WHAT THE TASK REQUIRES
Below are some entries. Copy each line that holds the string "referrerpolicy".

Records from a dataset
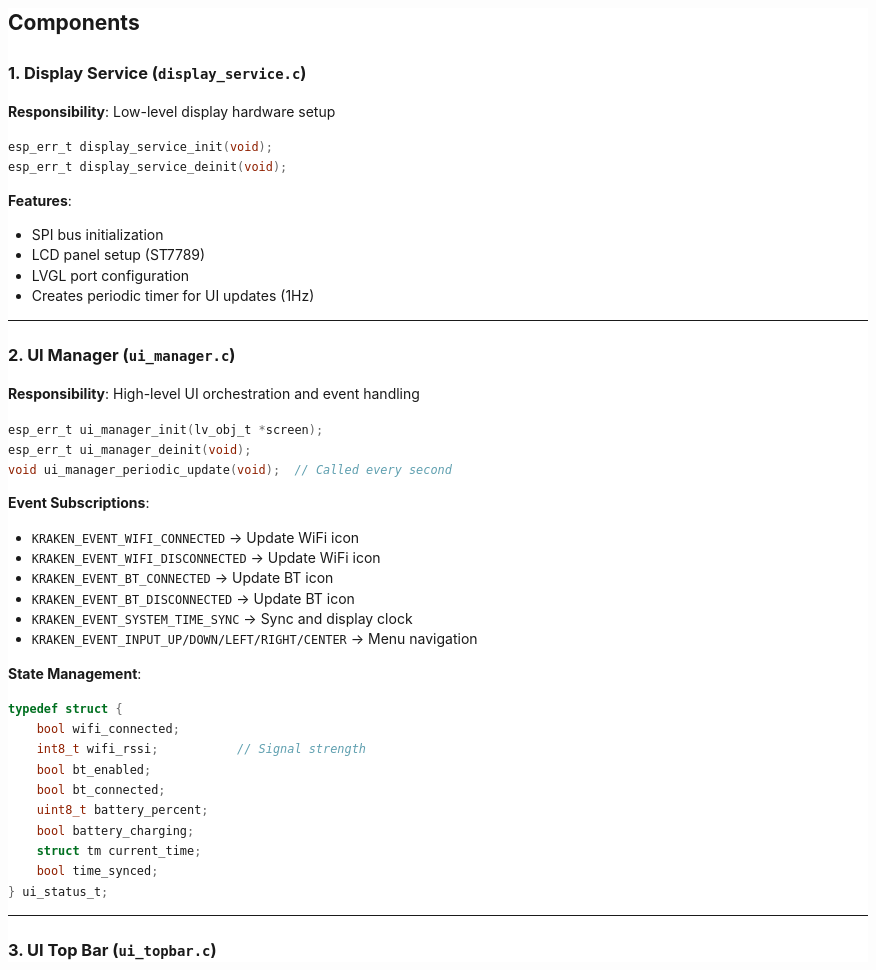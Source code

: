 ## Components

### 1. Display Service (`display_service.c`)

**Responsibility**: Low-level display hardware setup

```c
esp_err_t display_service_init(void);
esp_err_t display_service_deinit(void);
```

**Features**:
- SPI bus initialization
- LCD panel setup (ST7789)
- LVGL port configuration
- Creates periodic timer for UI updates (1Hz)

---

### 2. UI Manager (`ui_manager.c`)

**Responsibility**: High-level UI orchestration and event handling

```c
esp_err_t ui_manager_init(lv_obj_t *screen);
esp_err_t ui_manager_deinit(void);
void ui_manager_periodic_update(void);  // Called every second
```

**Event Subscriptions**:
- `KRAKEN_EVENT_WIFI_CONNECTED` → Update WiFi icon
- `KRAKEN_EVENT_WIFI_DISCONNECTED` → Update WiFi icon
- `KRAKEN_EVENT_BT_CONNECTED` → Update BT icon
- `KRAKEN_EVENT_BT_DISCONNECTED` → Update BT icon
- `KRAKEN_EVENT_SYSTEM_TIME_SYNC` → Sync and display clock
- `KRAKEN_EVENT_INPUT_UP/DOWN/LEFT/RIGHT/CENTER` → Menu navigation

**State Management**:
```c
typedef struct {
    bool wifi_connected;
    int8_t wifi_rssi;           // Signal strength
    bool bt_enabled;
    bool bt_connected;
    uint8_t battery_percent;
    bool battery_charging;
    struct tm current_time;
    bool time_synced;
} ui_status_t;
```

---

### 3. UI Top Bar (`ui_topbar.c`)
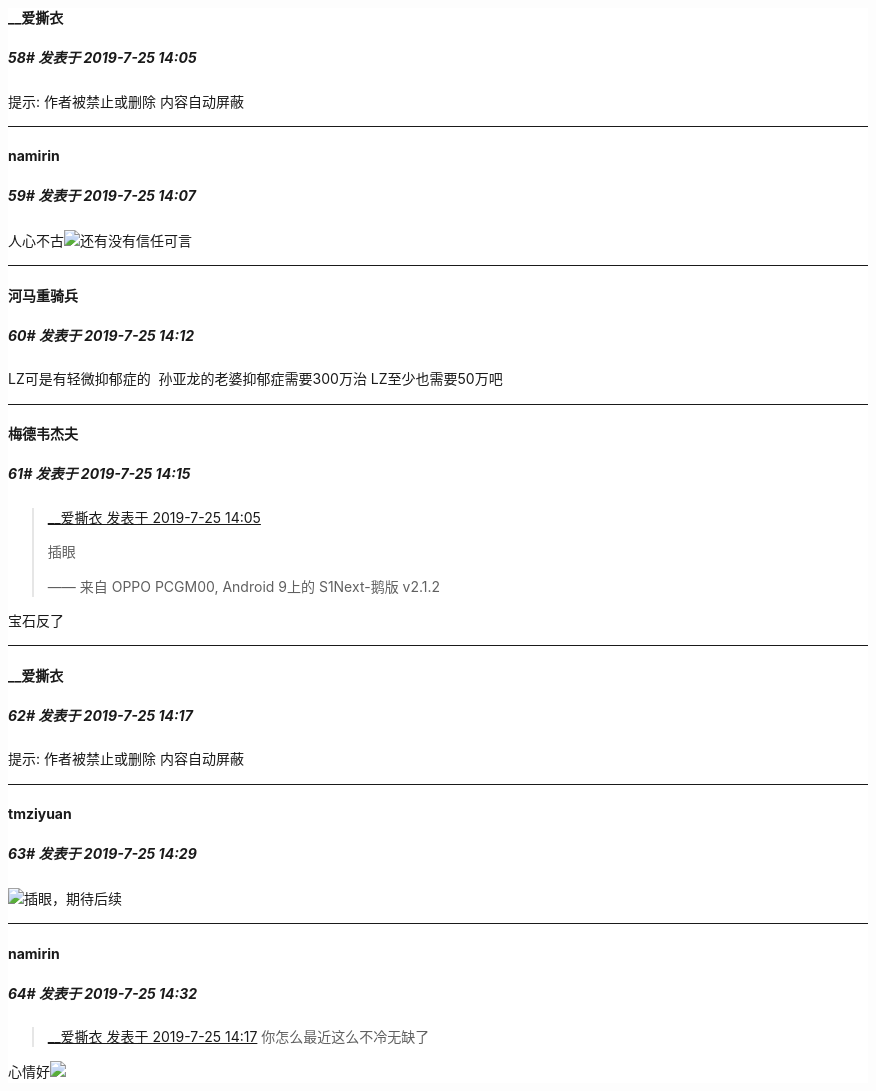 ####  __爱撕衣  
##### 58#       发表于 2019-7-25 14:05

提示: 作者被禁止或删除 内容自动屏蔽

*****

####  namirin  
##### 59#       发表于 2019-7-25 14:07

人心不古<img src="https://static.saraba1st.com/image/smiley/face2017/091.png" referrerpolicy="no-referrer">还有没有信任可言

*****

####  河马重骑兵  
##### 60#       发表于 2019-7-25 14:12

LZ可是有轻微抑郁症的  孙亚龙的老婆抑郁症需要300万治 LZ至少也需要50万吧 



*****

####  梅德韦杰夫  
##### 61#       发表于 2019-7-25 14:15

<blockquote><a href="httphttps://bbs.saraba1st.com/2b/forum.php?mod=redirect&amp;goto=findpost&amp;pid=44655346&amp;ptid=1836283" target="_blank">__爱撕衣 发表于 2019-7-25 14:05</a>

插眼

—— 来自 OPPO PCGM00, Android 9上的 S1Next-鹅版 v2.1.2</blockquote>
宝石反了

*****

####  __爱撕衣  
##### 62#       发表于 2019-7-25 14:17

提示: 作者被禁止或删除 内容自动屏蔽

*****

####  tmziyuan  
##### 63#       发表于 2019-7-25 14:29

<img src="https://static.saraba1st.com/image/smiley/face2017/009.gif" referrerpolicy="no-referrer">插眼，期待后续

*****

####  namirin  
##### 64#       发表于 2019-7-25 14:32

<blockquote><a href="httphttps://bbs.saraba1st.com/2b/forum.php?mod=redirect&amp;goto=findpost&amp;pid=44655471&amp;ptid=1836283" target="_blank">__爱撕衣 发表于 2019-7-25 14:17</a>
你怎么最近这么不冷无缺了</blockquote>
心情好<img src="https://static.saraba1st.com/image/smiley/face2017/060.png" referrerpolicy="no-referrer">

WRITTEN REPLY
人心不古<img src="https://static.saraba1st.com/image/smiley/face2017/091.png" referrerpolicy="no-referrer">还有没有信任可言
<img src="https://static.saraba1st.com/image/smiley/face2017/009.gif" referrerpolicy="no-referrer">插眼，期待后续
心情好<img src="https://static.saraba1st.com/image/smiley/face2017/060.png" referrerpolicy="no-referrer">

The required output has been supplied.